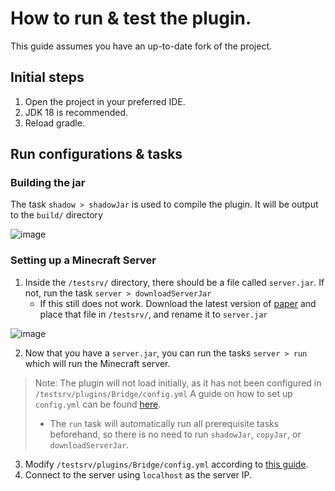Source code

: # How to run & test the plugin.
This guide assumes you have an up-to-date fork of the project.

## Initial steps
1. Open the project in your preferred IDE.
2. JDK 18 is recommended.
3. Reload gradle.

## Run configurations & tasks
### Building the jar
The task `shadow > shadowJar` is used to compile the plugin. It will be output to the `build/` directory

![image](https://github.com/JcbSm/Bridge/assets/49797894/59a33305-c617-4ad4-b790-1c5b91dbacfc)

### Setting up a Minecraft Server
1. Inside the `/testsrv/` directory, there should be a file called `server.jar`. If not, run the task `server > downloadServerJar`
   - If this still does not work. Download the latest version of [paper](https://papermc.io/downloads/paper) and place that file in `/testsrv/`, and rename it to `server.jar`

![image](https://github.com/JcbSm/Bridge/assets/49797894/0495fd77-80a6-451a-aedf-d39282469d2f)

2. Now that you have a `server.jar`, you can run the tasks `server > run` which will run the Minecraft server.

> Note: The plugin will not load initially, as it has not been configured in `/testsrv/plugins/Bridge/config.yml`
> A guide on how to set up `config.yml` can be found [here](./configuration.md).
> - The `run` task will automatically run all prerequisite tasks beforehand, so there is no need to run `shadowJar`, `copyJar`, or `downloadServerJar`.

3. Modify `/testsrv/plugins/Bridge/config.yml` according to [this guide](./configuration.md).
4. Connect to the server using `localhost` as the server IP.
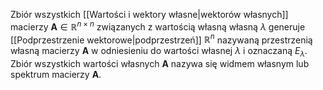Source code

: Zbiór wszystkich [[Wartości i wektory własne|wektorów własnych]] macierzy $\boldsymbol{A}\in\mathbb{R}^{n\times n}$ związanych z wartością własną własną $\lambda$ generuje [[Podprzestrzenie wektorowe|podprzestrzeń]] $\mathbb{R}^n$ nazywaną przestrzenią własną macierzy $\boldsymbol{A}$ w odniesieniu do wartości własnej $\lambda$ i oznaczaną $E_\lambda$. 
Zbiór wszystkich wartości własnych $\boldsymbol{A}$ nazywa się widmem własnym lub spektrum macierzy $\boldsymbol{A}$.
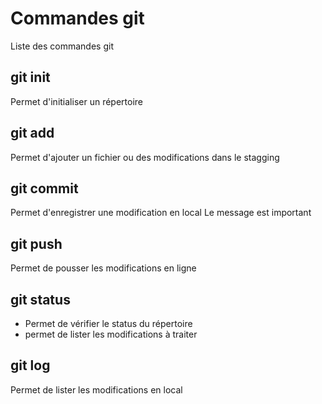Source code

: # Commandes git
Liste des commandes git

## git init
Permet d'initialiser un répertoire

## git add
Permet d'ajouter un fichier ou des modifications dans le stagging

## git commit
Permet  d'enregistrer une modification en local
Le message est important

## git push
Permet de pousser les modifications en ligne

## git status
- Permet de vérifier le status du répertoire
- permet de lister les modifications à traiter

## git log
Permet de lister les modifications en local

Problem statement:
Please copy every line in the entries where "shadowJar" appears.

Solution to this problem:
The task `shadow > shadowJar` is used to compile the plugin. It will be output to the `build/` directory
> - The `run` task will automatically run all prerequisite tasks beforehand, so there is no need to run `shadowJar`, `copyJar`, or `downloadServerJar`.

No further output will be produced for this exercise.